Given the high dimensionally of the parametrization space, we used Bayesian hyper-parameter searches to find best-performing models by comparing mean R² values among predictions for 30% validation datasets. In these searches, we allowed parameters to vary within predefined limits, including the optimizer, number of convolutional and dense layers, number of kernels per convolutional layer, the filter radius of each convolutional layer, number of neurons at each dense layer, pooling, dropout percentage, L1 and L2 regularization strength at each layer, and activation and loss functions. Networks were trained for an unlimited number of epochs with a decaying learning rate and were stopped once validation loss stopped improving. Final activation was through a softmax layer to ensure that the output distribution (i.e., proportional species composition) summed to 1 (see Supplementary Materials Table S2 for search parameters and final parameterizations for the Sentinel-FRI and Sentinel-field models). We used TensorFlow v. 2.1 [45] to undertake the CNN modelling; hyper-parameter searches made use of the HyperOpt library ([46]). All other data processing and modelling was undertaken in R (v. 4.0.2; [47]).

2.7. Model Testing

Predictive capabilities of the Sentinel-FRI model (and of the FRI itself) were evaluated using the 0.25-ha field plots. Predictive capabilities of both the Sentinel-FRI and Sentinel-field models (and of the FRI) were evaluated using information from the Megaplot at both plot and stand levels. In all cases, predictions were compared against the actual species composition (percent basal areas (BA) of trees with DBH ≥ 10 cm). In the Megaplot plot-level approach, we used plot sizes that approximated the size of the 0.25-ha plots used to train the Sentinel-field models; specifically, we subdivided the Megaplot into 51 non-overlapping 40-by-60 m (0.24 ha) plots (Figure 1c). Plot boundaries were defined by Sentinel pixels. Because they were contiguous, information from these plots is presumably spatially autocorrelated; however, given that our purpose was primarily to compare model performances, spatial autocorrelation was ignored. For each plot, we calculated the mean reflectance for each of the 108 combinations of Sentinel image and band. As before, in calculating the FRI composition of the plots, we used weighted averages of the FRI polygon areas within the plot boundaries. In the Megaplot, stand-level approach, we used the four FRI polygons (stands) that overlapped parts of the Megaplot (areas of 3.9, 0.8, 6.0, and 3.1 ha). Corresponding field-based percent BA of the three leading tree species in the four stands were: (1) 42% eastern hemlock, 16% red maple, 7% eastern white cedar; (2) 44% American beech, 27% sugar maple, 20% eastern hemlock; (3) 67% sugar maple, 11% American beech, 6% eastern hemlock, and (4) 54% sugar maple, 12% American beech, 12% red maple. For each of the four stands, we calculated the mean reflectance for each of the 108 combinations of Sentinel-2 date and band based on weighted averages of Sentinel pixel areas within the stand boundaries. For each stand, we compared observed, FRI, and predicted species composition by calculating pair-wise Euclidean distances (ED):

$$ED={\left({\displaystyle \sum }_{i=1}^n{\left(p_i-q_i\right)}^2\right)}^{\frac{1}{2}}$$

where n is the number of species and p_i and q_i are the relative abundances of species i in respective vectors p and q.

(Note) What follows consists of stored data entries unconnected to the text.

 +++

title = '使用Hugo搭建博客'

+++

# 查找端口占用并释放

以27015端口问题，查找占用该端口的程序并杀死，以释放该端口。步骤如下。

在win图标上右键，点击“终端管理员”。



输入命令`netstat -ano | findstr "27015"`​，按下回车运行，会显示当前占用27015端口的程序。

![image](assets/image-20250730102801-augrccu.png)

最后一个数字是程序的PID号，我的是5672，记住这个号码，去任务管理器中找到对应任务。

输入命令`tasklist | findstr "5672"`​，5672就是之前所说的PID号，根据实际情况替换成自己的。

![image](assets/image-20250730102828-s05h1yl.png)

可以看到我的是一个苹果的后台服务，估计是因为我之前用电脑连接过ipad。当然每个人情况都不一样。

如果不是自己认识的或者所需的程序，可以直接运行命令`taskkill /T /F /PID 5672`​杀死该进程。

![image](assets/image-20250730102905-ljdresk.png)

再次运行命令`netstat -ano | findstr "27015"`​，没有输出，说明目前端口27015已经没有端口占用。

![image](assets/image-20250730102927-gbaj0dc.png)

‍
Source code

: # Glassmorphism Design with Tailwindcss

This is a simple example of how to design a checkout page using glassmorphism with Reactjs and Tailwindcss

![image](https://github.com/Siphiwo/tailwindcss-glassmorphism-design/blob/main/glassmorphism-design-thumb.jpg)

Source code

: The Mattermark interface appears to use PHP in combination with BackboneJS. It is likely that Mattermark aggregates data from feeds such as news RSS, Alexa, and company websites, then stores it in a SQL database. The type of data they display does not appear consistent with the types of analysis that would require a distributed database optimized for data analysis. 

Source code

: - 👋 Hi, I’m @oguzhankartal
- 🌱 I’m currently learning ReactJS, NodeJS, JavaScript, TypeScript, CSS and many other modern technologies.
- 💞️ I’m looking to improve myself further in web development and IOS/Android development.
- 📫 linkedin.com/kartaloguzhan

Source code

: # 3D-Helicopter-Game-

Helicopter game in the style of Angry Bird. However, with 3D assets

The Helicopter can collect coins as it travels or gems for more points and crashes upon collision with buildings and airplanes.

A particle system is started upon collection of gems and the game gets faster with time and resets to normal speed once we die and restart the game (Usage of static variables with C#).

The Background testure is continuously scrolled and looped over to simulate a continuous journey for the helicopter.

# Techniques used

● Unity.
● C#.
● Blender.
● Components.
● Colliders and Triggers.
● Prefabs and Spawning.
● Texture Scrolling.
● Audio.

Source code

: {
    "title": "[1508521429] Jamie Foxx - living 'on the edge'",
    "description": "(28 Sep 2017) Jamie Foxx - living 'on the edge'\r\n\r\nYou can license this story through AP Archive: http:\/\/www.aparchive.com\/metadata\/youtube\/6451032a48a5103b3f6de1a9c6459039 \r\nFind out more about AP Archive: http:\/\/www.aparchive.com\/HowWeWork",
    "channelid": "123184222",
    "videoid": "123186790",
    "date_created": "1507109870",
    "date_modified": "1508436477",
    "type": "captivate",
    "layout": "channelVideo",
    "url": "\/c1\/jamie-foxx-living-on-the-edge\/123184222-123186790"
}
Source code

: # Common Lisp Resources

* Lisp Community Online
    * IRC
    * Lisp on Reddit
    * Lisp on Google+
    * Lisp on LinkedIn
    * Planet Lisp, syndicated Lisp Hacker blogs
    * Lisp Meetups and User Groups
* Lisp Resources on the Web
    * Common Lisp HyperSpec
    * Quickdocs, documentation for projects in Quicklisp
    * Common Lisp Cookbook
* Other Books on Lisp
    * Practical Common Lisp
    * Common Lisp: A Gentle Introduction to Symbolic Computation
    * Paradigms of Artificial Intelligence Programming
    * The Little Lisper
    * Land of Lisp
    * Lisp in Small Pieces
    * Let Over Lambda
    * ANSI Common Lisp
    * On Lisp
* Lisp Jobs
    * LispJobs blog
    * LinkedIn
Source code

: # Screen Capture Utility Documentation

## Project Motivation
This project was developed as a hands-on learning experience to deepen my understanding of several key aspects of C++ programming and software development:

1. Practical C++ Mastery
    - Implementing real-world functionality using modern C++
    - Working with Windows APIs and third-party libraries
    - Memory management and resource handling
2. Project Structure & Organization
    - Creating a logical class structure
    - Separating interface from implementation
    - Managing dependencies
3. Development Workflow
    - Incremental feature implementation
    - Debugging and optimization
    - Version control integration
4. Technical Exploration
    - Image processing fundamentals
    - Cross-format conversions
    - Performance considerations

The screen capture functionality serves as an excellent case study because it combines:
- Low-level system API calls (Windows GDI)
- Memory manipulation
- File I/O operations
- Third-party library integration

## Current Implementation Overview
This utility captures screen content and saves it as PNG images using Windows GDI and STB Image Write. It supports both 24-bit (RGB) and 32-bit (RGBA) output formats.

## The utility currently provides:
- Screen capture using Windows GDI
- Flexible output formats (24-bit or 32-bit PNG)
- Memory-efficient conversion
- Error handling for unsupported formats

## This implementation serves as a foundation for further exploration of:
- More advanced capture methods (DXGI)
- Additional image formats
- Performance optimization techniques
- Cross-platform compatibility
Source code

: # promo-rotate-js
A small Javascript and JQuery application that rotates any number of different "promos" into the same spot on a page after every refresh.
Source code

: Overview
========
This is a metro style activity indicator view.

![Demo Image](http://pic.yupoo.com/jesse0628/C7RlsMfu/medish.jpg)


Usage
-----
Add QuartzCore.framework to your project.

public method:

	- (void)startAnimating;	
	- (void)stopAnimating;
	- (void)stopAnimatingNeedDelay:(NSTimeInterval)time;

In a final comparison of model performance, we used a 3634-ha area in the Depot Lake region of Haliburton Forest. We subdivided it into 40-by-60 m contiguous plots (with boundaries defined by Sentinel pixels) and for each plot calculated the mean reflectance for each of the 108 combinations of Sentinel date and band. As before, we used 40-by-60 m (0.24 ha) plots to approximate the size of the 0.25-ha plots used to train the Sentinel-field models. We examined plot-level agreement among model predictions (and with the FRI) by calculating coefficients of determination (R²). FRI values for each plot were based on weighted averages of plot areas within FRI stands. Calculations were undertaken for only those plots that had Sentinel information for 5 or more of the 6 Sentinel pixels per plot (n = 13,374 plots).

3. Results

Averaged across R² values for the 21 tree species in the 0.25-ha field plots, the Sentinel-FRI model created using RF outperformed the FRI by a factor of 1.5 (average R² values of 0.217 and 0.141, respectively). The Sentinel-FRI model created using CNN performed even better, showing a 2.2-fold increase over the FRI (average R² value of 0.307; Table 1). For species that showed an R² value of at least 0.2, RF predictions outperformed the FRI for all species except red oak, and CNN predictions outperformed both RF predictions and the FRI for all species. Eight species showed poor R² values (<0.2) in all cases (eastern white cedar, red maple, black spruce, eastern larch, basswood, black cherry, white elm, and red spruce). FRI and model predictions plotted against field observations for eastern hemlock and sugar maple illustrated the tighter relationships obtained for the Sentinel models compared to the FRI, but also showed that both models (but especially RF) tended to underestimate relatively high abundances (Figure 4).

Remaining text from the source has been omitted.